I want to share with you a question about Thingworx Analytics, specifically about how to use the Predictive Scoring option available in Analytics Builder and interpret its results. I finished the learning path on "Vehicle Predictive Pre-Failure Detection with ThingWorx Platform", which helped me to understand several concepts about Thingworx Analytics, managing to generate predictions for values in "real time".

 

I would like to complement the predictions obtained with uncertainty probability or other practical information. Unfortunately, this guide does not cover topics that complement the predictions with information such as Predictive Scoring or confidence modeling. For my part I wanted to try and used the data and the model created to perform Predictive Scoring tests obtaining successful results but without knowing how to give a practical meaning to the Important Field Weights.
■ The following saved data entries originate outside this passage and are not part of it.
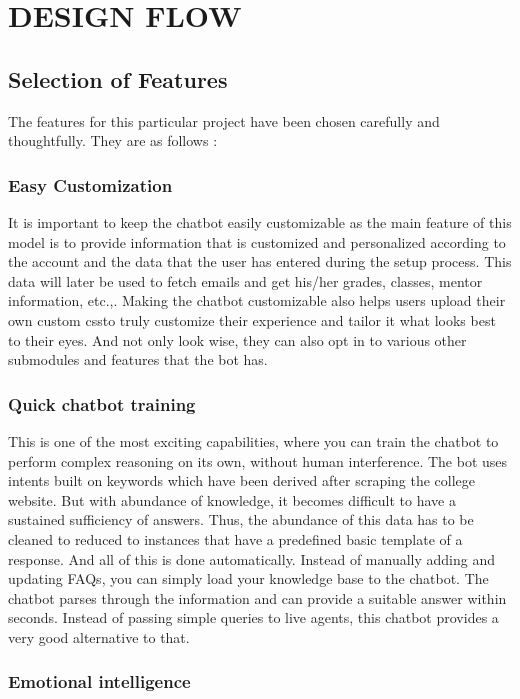 \documentclass[14pt]{extarticle}
\begin{document}
\newpage
\section{DESIGN FLOW}

\subsection{Selection of Features}

The features for this particular project have been chosen carefully and thoughtfully. They are as follows :

\subsubsection {Easy Customization}

It is important to keep the chatbot easily customizable as the main feature of this model is to provide information that is customized and personalized according to the account and the data that the user has entered during the setup process. This data will later be used to fetch emails and get his/her grades, classes, mentor information, etc.,. Making the chatbot customizable also helps users upload their own custom cssto truly customize their experience and tailor it what looks best to their eyes. And not only look wise, they can also opt in to various other submodules and features that the bot has.

\subsubsection {Quick chatbot training}

This is one of the most exciting capabilities, where you can train the chatbot to perform complex reasoning on its own, without human interference. The bot uses intents built on keywords which have been derived after scraping the college website. But with abundance of knowledge, it becomes difficult to have a sustained sufficiency of answers. Thus, the abundance of this data has to be cleaned to reduced to instances that have a predefined basic template of a response. And all of this is done automatically. Instead of manually adding and updating FAQs, you can simply load your knowledge base to the chatbot. The chatbot parses through the information and can provide a suitable answer within seconds. Instead of passing simple queries to live agents, this chatbot provides a very good alternative to that.

\subsubsection{Emotional intelligence}
\end{document}
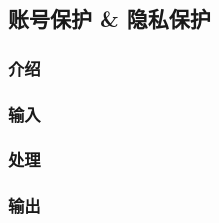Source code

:\subsection{账号保护 & 隐私保护}
\subsubsection{介绍}
\subsubsection{输入}
\subsubsection{处理}
\subsubsection{输出}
On the other hand, according to the ThingWorx Analytics 9 documentation, the confidence models (which provide a probability of uncertainty about the prediction) are only available for continuous or ordinal data.

 

So I would like to know if there is extra information with which I can complement the predictions for the example "Vehicle Predictive Pre-Failure Detection with ThingWorx Platform", and how I could interpret the Important Field Weights. 

 

At the end of the text I attach an image with 2 predictive scoring results and Important Field Weights (Feature Weigth). 

 

Thank you for reading.

 

predictive_scoring_results.png

 

Best answer by sniculescu

Hello @unknown ,

 

In order to deliver practical value, I recommend you discuss with our Field team. They can advise once you have a concrete use case, or discuss sample use cases.

 

Regarding your questions:

 

1) You can check for model calibration by splitting your validation set predictions in bins: [0-0.1),[0.1-0.2), ..., [0.9-1]. Then, in each bin you compute the predicted (average predictions) and actual risk (percent failure from your data). Plot the predicted vs actual risk for each bin. If the model is calibrated as a probability, then your points will arrange somewhat close to the main diagonal. Note that even if the model is not calibrated, it can still be very successfully used for risk prediction, but the predictions cannot be interpreted as probabilities. In that case, the model automatically identifies the "optimal" threshold to transform the scores ("_mo" values) into failure predictions.

 

2) Typically, the requirements for the solution are use case dependent. From a data science perspective, you want to have enough high quality data to build accurate models. There is not a hard and fast number for the size of the dataset, but generally speaking, the more variables you want to model, the more data you need. Also, if failures are rare, you need to track the process / assets over a longer period of time to ensure enough failures are collected. Before building models you may want to perform some data cleanup (drop variables with too much missing data, fill missing data otherwise, check for outliers / incorrect values, etc).

 

Regards,

 

--Stefan

1 reply

17-Peridot
December 3, 2021

@unknown ,

 

Thank you for posting to the PTC Community.

 

Your questions are a bit advanced, I will do my best to assist you with your questions.

 

Have you had the opportunity to review our HelpCenter Documentation: Working With Predictive Models

 

We also have an older Community Post, which can be found here: PTC Community - Predictive Analytics

Regards,

 

Neel

 

1-Visitor
December 9, 2021

Hi Neel, thanks for your time

 

My goal is to explore the scope/limitations of Thingworx Analytics and the technical requirements to transform the business problem to an IoT + Analytics project, and to be able to explain these points to potential customers. Ideally it would be great to have a mockup on Prescriptive Models to show the great potential of Thingworx Analytics, but Predictive Models are enough for now. Any information that complements the prediction, such as the likehood of the prediction, is appreciated. For this purpose I have been studying the field weights of the Predictive Scores.

 

About the field weights the following is explained:
"Important field weights - For each important field, a field weight represents the relative impact of that field on the target variable. If the field weights of all fields in a training data set could be summed for a record, the sum would equal 1. In the sample results shown below, the weights of the important fields in each row add up to something less than one."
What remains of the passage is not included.